Roman Sabler

Personal information
- Date of birth: 4 September 1995 (age 30)
- Place of birth: Slovakia
- Position: Forward

Team information
- Current team: Sokol Lanžhot

Youth career
- 0000–2014: SFM Senec
- 2012–2014: AS Trenčín

Senior career*
- Years: Team / Apps / (Gls)
- 2014: AS Trenčín / 0 / (0)
- 2014–: DAC Dunajská Streda / 27 / (3)
- 2015–2016: → ŽP Šport Podbrezová (loan) / 23 / (3)
- 2016: → Spartak Myjava (loan) / 6 / (0)
- 2017–2018: → ŠTK Šamorín (loan) / 27 / (2)
- 2018–2019: ŠTK Šamorín / 14 / (3)
- 2019: FC Stadlau
- 2019–2020: ASV Spratzern
- 2020–2022: Sokol Lanžhot
- 2022–2025: Pamhagen

International career
- Slovakia U19
- 2015: Slovakia U21 / 2 / (0)

= Roman Sabler =

Slovak footballer

Roman Sabler (born 4 September 1995) is a Slovak football player who plays as a forward.

He has played 2 matches for the Slovakia national under-21 football team.

==Club career==

=== Early career ===
Sabler started playing football at the age of seven in his hometown of Sládkovičov. Three years later, he moved to FC Senec, and when the Senec club moved to Dunajská Streda after merging with DAC, he moved to SFM Senec. At sixteen, he headed to AS Trenčín. Where he played until 2014.

===Dunajská Streda===
Sabler joined DAC Dunajska Streda from Trenčín in the summer of 2014 with the tag of the best scorer in the highest youth competition, signing a three-year contract with a one-year option. Sabler made his professional debut for FK DAC 1904 Dunajská Streda against his former club FK AS Trenčín on 12 July 2014. He scored his first goal for the club two weeks later, scoring in the 45th minute of a 1–1 draw against MFK Ružomberok. Sabler scored again in the next match, scoring the winning goal in a 3–1 win against FC VSS Košice. His last goal of the season would come in a 1–1 draw against Košice, scoring in the 86th minute to equalize the game after coming on off the bench a few minutes prior. Sabler played a total of 26 games in his first season for DAC.

==== Spartak Myjava (loan) ====
In 2016, Sabler joined Spartak Myjava on a loan alongside Šimon Šmehyl. He would play a total of 6 games before the results of Myjava were annulled after the club’s withdrawal from the Slovak First Football League.

=== Later career ===
In 2021, Sabler played for Czech club Sokol Lanžhot.
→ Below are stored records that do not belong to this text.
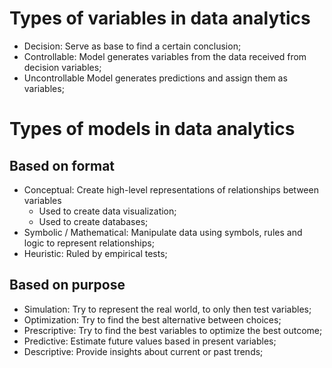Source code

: # Types of variables in data analytics

- Decision: Serve as base to find a certain conclusion;
- Controllable: Model generates variables from the data received from decision variables;
- Uncontrollable Model generates predictions and assign them as variables;

# Types of models in data analytics

## Based on format
- Conceptual: Create high-level representations of relationships between variables
  - Used to create data visualization;
  - Used to create databases;
- Symbolic / Mathematical: Manipulate data using symbols, rules and logic to represent relationships;
- Heuristic: Ruled by empirical tests;

## Based on purpose

- Simulation: Try to represent the real world, to only then test variables;
- Optimization: Try to find the best alternative between choices;
- Prescriptive: Try to find the best variables to optimize the best outcome;
- Predictive: Estimate future values based in present variables;
- Descriptive: Provide insights about current or past trends;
== International career ==
Sabler got nominated for the U21 team in 2015 for matches against Norway and Ukraine. While playing with Železiarne Podbrezová, Sabler got another call-up from the Slovakia national under-21 football team ahead of friendly fixtures against the youth teams of Jeonbuk Hyundai Motors and Lokomotiv Tashkent.